CHARLEROI

Mouvement de grogne des chauffeurs TEC carolo: «A un moment donné, le mécontentement est trop fort et la grève devient inévitable»

Mouvement de grogne des chauffeurs TEC carolo: «A un moment donné, le mécontentement est trop fort et la grève devient inévitable»

«A un moment donné, le mécontentement est trop fort et la grève devient inévitable» indique le secrétaire régional de la CGSLB. ÉdA

Attention suite à un mouvement de grogne des chauffeurs, les bus ne circulent peu ou pas ce matin à Charleroi.
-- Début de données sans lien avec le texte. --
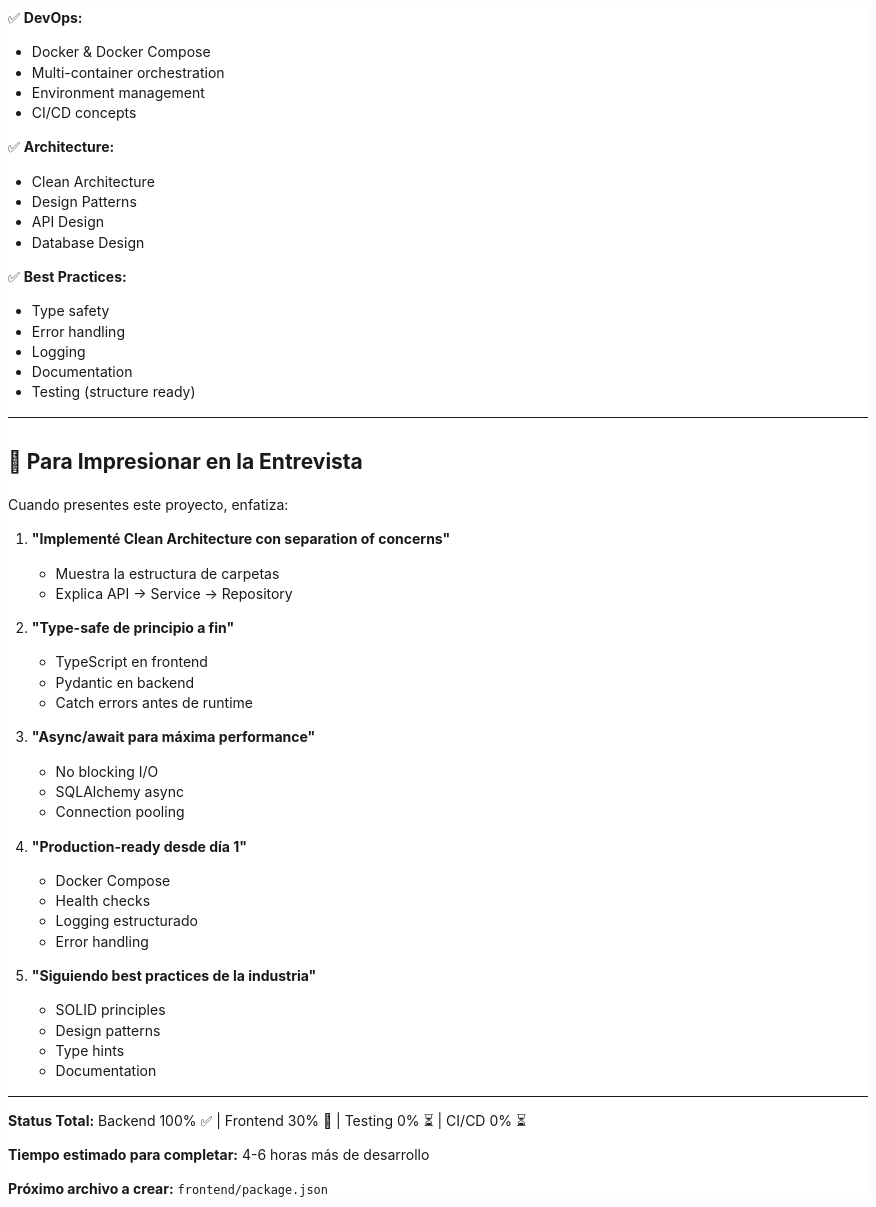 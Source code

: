 ✅ **DevOps:**
- Docker & Docker Compose
- Multi-container orchestration
- Environment management
- CI/CD concepts

✅ **Architecture:**
- Clean Architecture
- Design Patterns
- API Design
- Database Design

✅ **Best Practices:**
- Type safety
- Error handling
- Logging
- Documentation
- Testing (structure ready)

---

## 🎯 Para Impresionar en la Entrevista

Cuando presentes este proyecto, enfatiza:

1. **"Implementé Clean Architecture con separation of concerns"**
   - Muestra la estructura de carpetas
   - Explica API → Service → Repository

2. **"Type-safe de principio a fin"**
   - TypeScript en frontend
   - Pydantic en backend
   - Catch errors antes de runtime

3. **"Async/await para máxima performance"**
   - No blocking I/O
   - SQLAlchemy async
   - Connection pooling

4. **"Production-ready desde día 1"**
   - Docker Compose
   - Health checks
   - Logging estructurado
   - Error handling

5. **"Siguiendo best practices de la industria"**
   - SOLID principles
   - Design patterns
   - Type hints
   - Documentation

---

**Status Total:** Backend 100% ✅ | Frontend 30% 🔄 | Testing 0% ⏳ | CI/CD 0% ⏳

**Tiempo estimado para completar:** 4-6 horas más de desarrollo

**Próximo archivo a crear:** `frontend/package.json`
Un problème de confiance est à l’origine du débrayage.

Très peu de bus circulent vendredi matin sur le réseau du Tec Charleroi en raison d’un mouvement de grève touchant les deux principaux dépôts de la société, Jumet et Genson.

Au niveau des métros, seules les lignes M1 et M2, dont les véhicules sortent du dépôt d’Anderlues, sont desservies, a indiqué la directrice commerciale de la société, Véronique Benoit.

La direction a indiqué vendredi matin n’avoir pas reçu de motifs clairs expliquant ce mouvement de grève.

Selon la directrice commerciale, aucun préavis n’est par ailleurs parvenu à la société et une seule délégation syndicale soutiendrait le mouvement, la CGSLB.

«Cette façon de procéder ne respecte pas les règles du dialogue social», a indiqué Véronique Benoit.

Problèmes de confiance et de relations sociales

Selon Étienne Habay, secrétaire régional de la CGSLB, ce sont des problèmes de confiance et de relations sociales qui sont à l’origine du mouvement.

Parmi les facteurs déclencheurs figurent la perte par la société du contrat des services spéciaux, qui rapportait selon lui de l’argent à la société et auquel les travailleurs étaient attachés, ou encore plusieurs problèmes de déraillement survenus récemment sur le réseau des métros.

«Les travailleurs ont l’impression que leurs délégués ne sont pas entendus et ils le vivent mal», a indiqué Étienne Habay. Selon lui, la décision de faire grève a été prise jeudi soir parmi le personnel après une dernière tentative pour éviter le départ du mouvement.

«A un moment donné, le mécontentement est trop fort et la grève devient inévitable», a indiqué Étienne Habay.

Vendredi matin, l’essentiel des véhicules du Tec Charleroi sont restés au dépôt.